● EXERCISE DATA:
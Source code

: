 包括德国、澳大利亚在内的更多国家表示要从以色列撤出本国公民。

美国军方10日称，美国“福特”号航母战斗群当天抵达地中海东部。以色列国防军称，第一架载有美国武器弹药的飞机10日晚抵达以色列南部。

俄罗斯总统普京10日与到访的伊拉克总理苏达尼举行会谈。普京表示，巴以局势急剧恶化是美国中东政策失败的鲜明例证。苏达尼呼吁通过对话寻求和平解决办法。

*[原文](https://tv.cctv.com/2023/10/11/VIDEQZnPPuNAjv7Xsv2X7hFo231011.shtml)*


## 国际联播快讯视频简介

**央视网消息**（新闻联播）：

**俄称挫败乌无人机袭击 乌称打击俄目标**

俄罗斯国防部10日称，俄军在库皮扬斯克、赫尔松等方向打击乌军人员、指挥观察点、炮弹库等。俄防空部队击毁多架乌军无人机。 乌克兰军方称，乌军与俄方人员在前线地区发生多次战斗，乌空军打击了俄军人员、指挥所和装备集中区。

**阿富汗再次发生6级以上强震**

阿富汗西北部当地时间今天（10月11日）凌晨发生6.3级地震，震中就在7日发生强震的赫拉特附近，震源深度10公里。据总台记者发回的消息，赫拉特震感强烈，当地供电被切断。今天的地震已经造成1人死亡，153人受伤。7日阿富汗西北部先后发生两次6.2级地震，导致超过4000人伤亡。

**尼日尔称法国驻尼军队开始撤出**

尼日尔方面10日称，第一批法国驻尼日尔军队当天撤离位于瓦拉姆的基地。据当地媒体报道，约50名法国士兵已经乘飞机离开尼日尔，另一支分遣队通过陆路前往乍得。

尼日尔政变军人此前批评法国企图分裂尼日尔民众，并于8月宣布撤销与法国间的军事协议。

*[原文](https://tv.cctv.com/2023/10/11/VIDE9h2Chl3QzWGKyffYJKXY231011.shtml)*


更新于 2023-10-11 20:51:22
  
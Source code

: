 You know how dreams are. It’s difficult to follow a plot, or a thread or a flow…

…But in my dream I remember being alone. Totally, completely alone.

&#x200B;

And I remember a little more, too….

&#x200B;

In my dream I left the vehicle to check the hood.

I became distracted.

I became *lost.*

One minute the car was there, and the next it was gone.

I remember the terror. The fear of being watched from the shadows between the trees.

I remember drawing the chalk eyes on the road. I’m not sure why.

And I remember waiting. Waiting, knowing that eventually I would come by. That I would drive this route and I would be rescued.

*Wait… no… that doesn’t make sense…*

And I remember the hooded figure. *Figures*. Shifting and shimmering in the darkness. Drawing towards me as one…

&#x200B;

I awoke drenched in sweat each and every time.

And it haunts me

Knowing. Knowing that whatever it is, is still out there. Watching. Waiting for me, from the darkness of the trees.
* * *
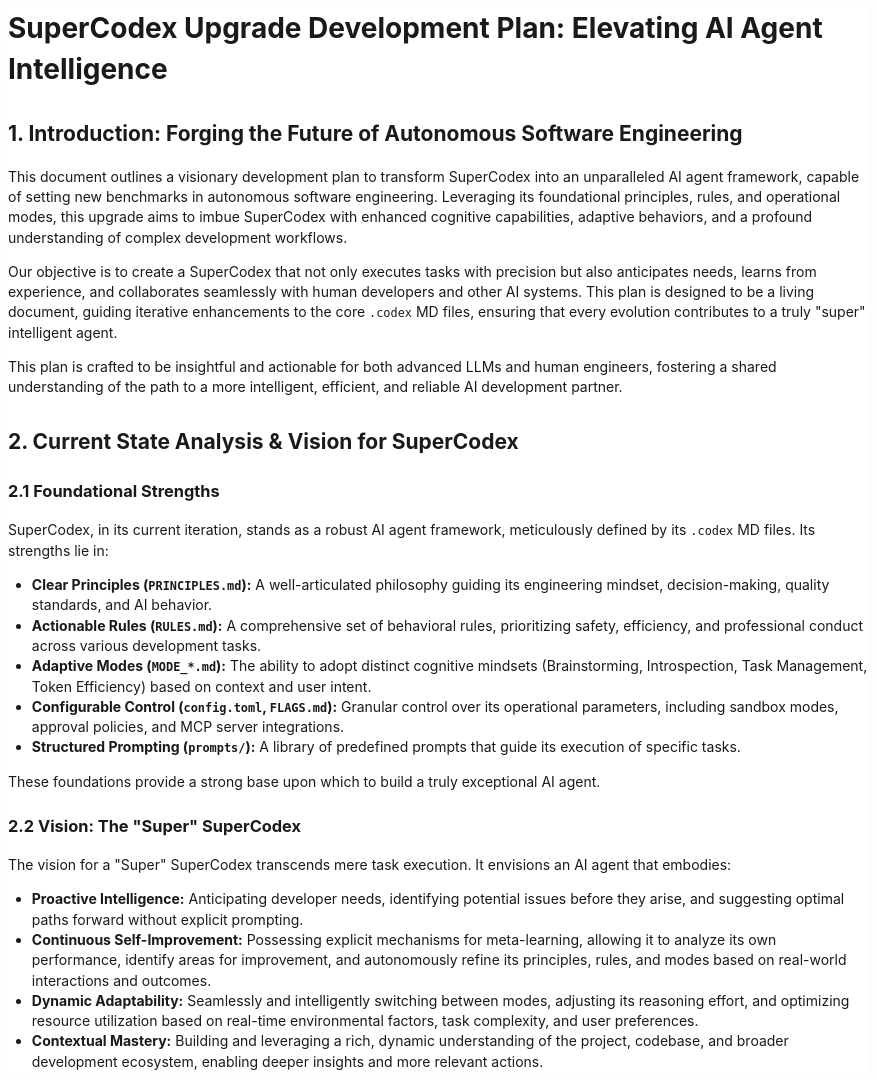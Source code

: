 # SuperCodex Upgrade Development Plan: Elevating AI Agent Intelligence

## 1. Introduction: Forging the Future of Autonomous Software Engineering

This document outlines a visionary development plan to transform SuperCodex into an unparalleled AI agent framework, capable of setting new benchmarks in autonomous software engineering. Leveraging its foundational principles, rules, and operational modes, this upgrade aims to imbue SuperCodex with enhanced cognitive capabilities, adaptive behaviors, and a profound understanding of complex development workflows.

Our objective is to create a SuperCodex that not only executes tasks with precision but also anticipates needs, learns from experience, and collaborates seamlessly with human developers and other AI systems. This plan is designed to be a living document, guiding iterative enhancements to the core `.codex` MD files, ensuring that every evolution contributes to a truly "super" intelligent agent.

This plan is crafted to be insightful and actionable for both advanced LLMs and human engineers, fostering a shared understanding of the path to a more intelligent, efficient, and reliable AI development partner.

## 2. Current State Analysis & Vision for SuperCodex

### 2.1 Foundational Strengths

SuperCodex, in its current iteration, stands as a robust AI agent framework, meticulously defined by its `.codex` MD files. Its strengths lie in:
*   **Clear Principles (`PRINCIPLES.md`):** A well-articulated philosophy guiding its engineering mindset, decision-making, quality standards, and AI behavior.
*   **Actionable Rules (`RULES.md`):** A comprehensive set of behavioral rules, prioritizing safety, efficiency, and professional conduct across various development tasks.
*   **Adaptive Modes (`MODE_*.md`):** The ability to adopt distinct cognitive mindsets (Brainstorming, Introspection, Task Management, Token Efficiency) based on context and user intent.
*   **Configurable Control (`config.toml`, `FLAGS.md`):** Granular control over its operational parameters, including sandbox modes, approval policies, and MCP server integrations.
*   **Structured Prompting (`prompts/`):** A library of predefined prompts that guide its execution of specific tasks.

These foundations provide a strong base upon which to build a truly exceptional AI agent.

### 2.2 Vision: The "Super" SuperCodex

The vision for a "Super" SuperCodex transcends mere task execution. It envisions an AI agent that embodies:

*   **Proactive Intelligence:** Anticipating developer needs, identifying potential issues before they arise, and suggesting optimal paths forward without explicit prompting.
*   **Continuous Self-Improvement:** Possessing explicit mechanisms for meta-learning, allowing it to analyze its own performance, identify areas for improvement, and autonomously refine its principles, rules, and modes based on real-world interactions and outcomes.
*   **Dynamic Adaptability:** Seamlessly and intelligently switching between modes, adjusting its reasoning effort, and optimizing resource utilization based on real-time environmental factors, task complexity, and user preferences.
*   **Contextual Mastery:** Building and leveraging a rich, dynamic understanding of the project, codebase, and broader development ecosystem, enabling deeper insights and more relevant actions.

● WHAT THIS TASK INVOLVES:
Wherever a line above contains the string "Waiting", copy that line.

● ANSWER TO THIS EXERCISE:
And I remember waiting. Waiting, knowing that eventually I would come by. That I would drive this route and I would be rescued.
Knowing. Knowing that whatever it is, is still out there. Watching. Waiting for me, from the darkness of the trees.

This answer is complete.